Questa sentenza veniva riformata dalla Corte di Appello partenopea che, in estrema sintesi, riteneva perfettamente valide le clausole claims made previste dalle polizze assicurative, ritenendole meritevoli di tutela e, quindi, legittime non comportando alcuno stravolgimento del concetto di sinistro di cui all’art. 1882 c.c.
Depositato ricorso per cassazione da parte della struttura sanitaria privata, spiegava gravame incidentale anche il sanitario che si era visto annullata la statuizione di garanzia nei riguardi della propria assicurazione, con conseguente resistenza delle Compagnie convenute.
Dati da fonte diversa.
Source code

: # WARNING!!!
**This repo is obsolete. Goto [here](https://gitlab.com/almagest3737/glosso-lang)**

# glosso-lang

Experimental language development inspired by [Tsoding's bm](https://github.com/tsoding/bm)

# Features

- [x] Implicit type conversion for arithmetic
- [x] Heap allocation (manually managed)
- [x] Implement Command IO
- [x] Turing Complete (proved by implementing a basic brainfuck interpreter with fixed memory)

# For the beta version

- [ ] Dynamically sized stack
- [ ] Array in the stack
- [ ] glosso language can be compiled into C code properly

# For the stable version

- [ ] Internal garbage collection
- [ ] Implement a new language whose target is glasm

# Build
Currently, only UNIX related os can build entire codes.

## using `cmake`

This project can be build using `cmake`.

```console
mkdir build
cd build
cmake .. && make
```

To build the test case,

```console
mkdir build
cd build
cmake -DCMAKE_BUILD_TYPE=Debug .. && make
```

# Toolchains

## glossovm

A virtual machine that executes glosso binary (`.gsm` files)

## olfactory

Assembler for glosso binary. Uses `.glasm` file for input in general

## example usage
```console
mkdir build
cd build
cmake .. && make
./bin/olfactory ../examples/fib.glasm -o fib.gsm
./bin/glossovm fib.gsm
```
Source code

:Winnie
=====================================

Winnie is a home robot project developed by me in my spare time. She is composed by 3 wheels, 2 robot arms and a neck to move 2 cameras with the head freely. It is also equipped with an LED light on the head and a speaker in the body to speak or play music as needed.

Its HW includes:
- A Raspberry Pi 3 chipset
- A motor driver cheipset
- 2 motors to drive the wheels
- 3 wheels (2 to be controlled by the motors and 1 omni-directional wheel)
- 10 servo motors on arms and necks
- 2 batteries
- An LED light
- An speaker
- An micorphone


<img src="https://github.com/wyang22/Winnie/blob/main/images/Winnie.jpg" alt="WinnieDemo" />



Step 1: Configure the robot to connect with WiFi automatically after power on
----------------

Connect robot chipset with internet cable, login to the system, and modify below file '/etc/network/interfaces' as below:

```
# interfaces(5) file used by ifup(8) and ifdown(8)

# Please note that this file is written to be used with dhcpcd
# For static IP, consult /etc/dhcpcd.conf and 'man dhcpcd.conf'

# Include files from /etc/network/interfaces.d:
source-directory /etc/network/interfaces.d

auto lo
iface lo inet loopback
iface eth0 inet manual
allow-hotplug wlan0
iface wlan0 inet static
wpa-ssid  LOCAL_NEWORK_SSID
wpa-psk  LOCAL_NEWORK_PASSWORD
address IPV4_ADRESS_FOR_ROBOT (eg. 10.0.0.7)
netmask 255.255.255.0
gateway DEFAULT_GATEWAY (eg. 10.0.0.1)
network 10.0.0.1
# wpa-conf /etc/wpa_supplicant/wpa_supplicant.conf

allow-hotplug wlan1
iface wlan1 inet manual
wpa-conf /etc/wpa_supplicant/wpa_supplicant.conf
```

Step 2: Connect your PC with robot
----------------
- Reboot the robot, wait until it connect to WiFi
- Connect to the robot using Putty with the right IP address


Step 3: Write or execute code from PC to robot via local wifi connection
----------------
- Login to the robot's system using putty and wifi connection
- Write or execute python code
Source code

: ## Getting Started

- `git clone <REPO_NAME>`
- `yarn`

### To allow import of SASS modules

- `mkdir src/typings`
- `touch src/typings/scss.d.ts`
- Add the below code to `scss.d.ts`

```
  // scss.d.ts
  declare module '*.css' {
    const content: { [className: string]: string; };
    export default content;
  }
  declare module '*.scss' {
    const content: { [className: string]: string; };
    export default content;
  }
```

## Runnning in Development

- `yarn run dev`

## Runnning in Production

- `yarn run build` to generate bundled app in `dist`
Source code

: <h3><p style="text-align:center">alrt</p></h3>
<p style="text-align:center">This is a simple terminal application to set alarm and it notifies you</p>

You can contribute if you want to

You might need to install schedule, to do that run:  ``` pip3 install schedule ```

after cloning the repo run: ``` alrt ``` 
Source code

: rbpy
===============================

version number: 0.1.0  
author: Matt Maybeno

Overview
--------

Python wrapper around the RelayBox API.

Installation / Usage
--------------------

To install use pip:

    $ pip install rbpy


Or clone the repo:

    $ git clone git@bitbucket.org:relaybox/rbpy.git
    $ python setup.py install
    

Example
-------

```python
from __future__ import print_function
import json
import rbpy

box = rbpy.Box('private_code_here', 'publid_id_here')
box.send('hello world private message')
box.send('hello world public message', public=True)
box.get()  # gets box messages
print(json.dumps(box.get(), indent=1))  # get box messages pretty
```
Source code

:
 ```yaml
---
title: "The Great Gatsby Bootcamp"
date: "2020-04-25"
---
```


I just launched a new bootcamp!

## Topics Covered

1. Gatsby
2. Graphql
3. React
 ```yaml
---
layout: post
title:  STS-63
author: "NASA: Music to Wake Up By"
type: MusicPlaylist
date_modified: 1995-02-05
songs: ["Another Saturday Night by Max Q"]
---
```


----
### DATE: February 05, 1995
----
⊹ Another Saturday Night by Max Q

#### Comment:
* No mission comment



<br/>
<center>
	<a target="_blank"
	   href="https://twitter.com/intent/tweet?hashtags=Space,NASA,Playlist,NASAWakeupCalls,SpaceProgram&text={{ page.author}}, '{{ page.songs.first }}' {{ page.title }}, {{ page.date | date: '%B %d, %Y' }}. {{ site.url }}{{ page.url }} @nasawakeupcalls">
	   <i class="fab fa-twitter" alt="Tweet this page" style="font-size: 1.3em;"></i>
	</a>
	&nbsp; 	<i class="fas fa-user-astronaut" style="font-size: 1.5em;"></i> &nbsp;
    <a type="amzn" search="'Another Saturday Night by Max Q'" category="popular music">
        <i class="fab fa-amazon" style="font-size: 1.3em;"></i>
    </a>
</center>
Fra i motivi di censura sostenuti dal sanitario ricorrente, veniva dedotta l’erroneità della sentenza per aver ritenuto legittima la clausola claims made apposta al contratto, senza ponderare accuratamente “la obiettiva compressione che la clausola in questione operava sulla concreta possibilità di esercitare il diritto che all’assicurato derivava dalla polizza“, laddove la decadenza risultava collegata al fatto del terzo (ossia, l’inoltro della richiesta di risarcimento), su cui nessun controllo era invocabile a carico dell’assicurato.
Sull’aspetto prima prospettato, chiarissima è stata però la risposta della Corte che, respingendo la doglianza, ha ribadito in conformità ai suoi precedenti giurisprudenziali che la denuncia del danneggiato deve considerarsi fattore concorrente alla identificazione del rischio assicurato, giustificando “l’appartenenza strutturale del fenomeno claims al modello di assicurazione della responsabilità civile (o sotto-tipo) di cui all’art. 1917 c.c., comma 1 nel contesto del più ampio genus dell’assicurazione contro i danni (art. 1904 c.c.), della cui causa indennitaria la clausola claims made è pienamente partecipe”.
Pertanto, secondo la Corte, il fatto che la decadenza dalla copertura assicurativa venga fatta dipendere dalla scelta del terzo di inviare la richiesta di risarcimento non determina alcuna nullità della clausola, in quanto tale richiesta “quale evento futuro, imprevisto ed imprevedibile, è del tutto coerente con la struttura propria del contratto di assicurazione contro i danni, in cui l’operatività della copertura deve dipendere da fatto non dell’assicurato”.
Al sanitario ricorrente non resta così che pagare le spese di giudizio in Cassazione mentre, in solido con gli altri soggetti dichiarati responsabili, dovrà partecipare alla liquidazione del risarcimento al paziente.